Developed for the Google Solution Challenge 2026
A production-grade supply chain optimization system that uses Heterogeneous Graph Transformers (HGT) and Proximal Policy Optimization (PPO) to solve dynamic routing and vehicle selection problems across a realistic logistics network of Indian cities.
- Overview
- Architecture
- Project Structure
- Prerequisites
- Installation
- Usage
- Scenarios
- Testing
- Dashboard
- Deployment (Cloud Run)
- Configuration
- Roadmap
Traditional supply chain routing relies on static heuristics that break under real-world disruptions (weather, traffic, geopolitical events). This project replaces them with a GNN-RL agent that:
- Encodes the entire supply chain as a heterogeneous graph (cities, warehouses, vehicles, shipments).
- Processes graph state at every step with an HGT encoder using multi-head attention.
- Makes simultaneous decisions for next-hop and vehicle mode via a Pointer Network policy.
- Is trained end-to-end with PPO using a 3-phase curriculum that progressively increases disruption severity.

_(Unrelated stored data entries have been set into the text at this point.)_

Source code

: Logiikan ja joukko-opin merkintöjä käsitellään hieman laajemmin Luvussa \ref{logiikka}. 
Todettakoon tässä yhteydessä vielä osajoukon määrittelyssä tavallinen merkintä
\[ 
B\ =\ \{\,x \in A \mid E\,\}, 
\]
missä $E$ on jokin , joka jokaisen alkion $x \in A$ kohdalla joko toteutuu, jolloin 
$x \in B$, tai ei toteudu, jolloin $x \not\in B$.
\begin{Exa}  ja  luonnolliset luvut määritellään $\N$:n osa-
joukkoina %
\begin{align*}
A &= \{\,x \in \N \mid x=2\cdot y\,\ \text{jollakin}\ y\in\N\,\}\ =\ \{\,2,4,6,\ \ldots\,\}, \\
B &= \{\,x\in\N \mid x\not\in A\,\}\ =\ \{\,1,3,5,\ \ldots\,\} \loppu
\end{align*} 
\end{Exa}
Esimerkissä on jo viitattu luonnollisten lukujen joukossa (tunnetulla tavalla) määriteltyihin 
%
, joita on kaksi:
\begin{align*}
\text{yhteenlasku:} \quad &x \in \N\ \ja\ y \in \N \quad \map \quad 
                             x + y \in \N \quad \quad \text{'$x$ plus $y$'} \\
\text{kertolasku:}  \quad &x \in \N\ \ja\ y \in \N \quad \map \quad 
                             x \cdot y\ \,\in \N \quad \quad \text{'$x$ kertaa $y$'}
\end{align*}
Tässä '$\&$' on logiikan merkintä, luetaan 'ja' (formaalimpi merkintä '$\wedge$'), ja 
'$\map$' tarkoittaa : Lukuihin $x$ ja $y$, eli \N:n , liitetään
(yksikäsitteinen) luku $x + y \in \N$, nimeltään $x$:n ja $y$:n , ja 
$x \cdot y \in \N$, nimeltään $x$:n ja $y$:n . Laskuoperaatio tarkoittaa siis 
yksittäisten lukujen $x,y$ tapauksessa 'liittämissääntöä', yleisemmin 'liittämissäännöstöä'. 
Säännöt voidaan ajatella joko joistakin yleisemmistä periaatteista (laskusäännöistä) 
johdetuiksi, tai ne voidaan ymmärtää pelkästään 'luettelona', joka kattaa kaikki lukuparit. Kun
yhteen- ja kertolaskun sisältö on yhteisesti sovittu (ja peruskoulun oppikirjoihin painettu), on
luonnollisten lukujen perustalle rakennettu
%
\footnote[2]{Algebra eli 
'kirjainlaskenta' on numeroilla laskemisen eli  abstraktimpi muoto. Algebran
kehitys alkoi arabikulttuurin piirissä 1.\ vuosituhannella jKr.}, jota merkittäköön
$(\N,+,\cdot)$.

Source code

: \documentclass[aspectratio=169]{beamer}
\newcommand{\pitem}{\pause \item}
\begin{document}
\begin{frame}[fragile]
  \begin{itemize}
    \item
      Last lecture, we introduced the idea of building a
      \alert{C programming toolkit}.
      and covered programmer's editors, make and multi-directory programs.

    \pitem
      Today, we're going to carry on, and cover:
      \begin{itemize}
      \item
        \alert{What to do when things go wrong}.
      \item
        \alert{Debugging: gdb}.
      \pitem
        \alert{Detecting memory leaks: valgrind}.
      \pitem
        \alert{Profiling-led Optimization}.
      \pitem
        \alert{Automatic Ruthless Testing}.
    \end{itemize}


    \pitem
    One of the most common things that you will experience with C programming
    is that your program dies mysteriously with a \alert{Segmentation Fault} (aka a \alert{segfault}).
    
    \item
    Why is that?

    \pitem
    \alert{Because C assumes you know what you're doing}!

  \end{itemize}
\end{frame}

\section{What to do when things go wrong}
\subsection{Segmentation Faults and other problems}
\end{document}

- Streams live simulation state to a WebSocket dashboard built on FastAPI and Leaflet.js.
Key results:
| Agent | Success Rate | Notes |
|---|---|---|
| Random | ~0% | No sense of direction or risk |
| Greedy (shortest path) | ~40% | Fails under volatility |
| Trained GNN+RL | ~90% | Learns network risk dynamics |
┌───────────────────────────────────────────────────────┐
│ SupplyChainEnv (Gymnasium) │
│ ┌─────────────┐ ┌──────────────┐ ┌─────────────┐ │
│ │ AnomalyEngine│ │ TimeEngine │ │CostCalculator│ │
│ └─────────────┘ └──────────────┘ └─────────────┘ │
│ ↓ get_graph_state() │
└───────────────────────────────────────────────────────┘
│
FeatureEngine
(env state → HeteroData)
│
┌─────────▼──────────┐
│ GNNEncoder │
│ (HGT 2-layer) │
│ node & graph embs │
└─────────┬──────────┘
│
┌─────────▼──────────┐
│ ActorCritic │
│ Pointer Network │
│ next-hop + vehicle│
│ Critic Value head │
└─────────┬──────────┘
│
PPO Training Loop
(GAE, clipped surrogate,
curriculum scheduler)
| Entity | Node/Edge | Key Features |
|---|---|---|
| Location | Node | lat/lng, region type, warehouse fill ratio, cold storage, handling cost, on-nominal-path flag |
| Vehicle | Node | type (truck/rail/air/ship), payload, fuel efficiency, speed, maintenance cost |
| Shipment | Node | product type, fragility, shelf life, weight, value, priority |
| route | Edge (Location→Location) | distance, terrain, road grading, toll cost, anomaly modifiers |
| vehicle_at | Edge (Vehicle→Location) | — |
| shipment_at | Edge (Shipment→Location) | — |
| shipment_dest | Edge (Shipment→Location) | — |
.
├── main.py # CLI entry point (train / eval / random / dashboard)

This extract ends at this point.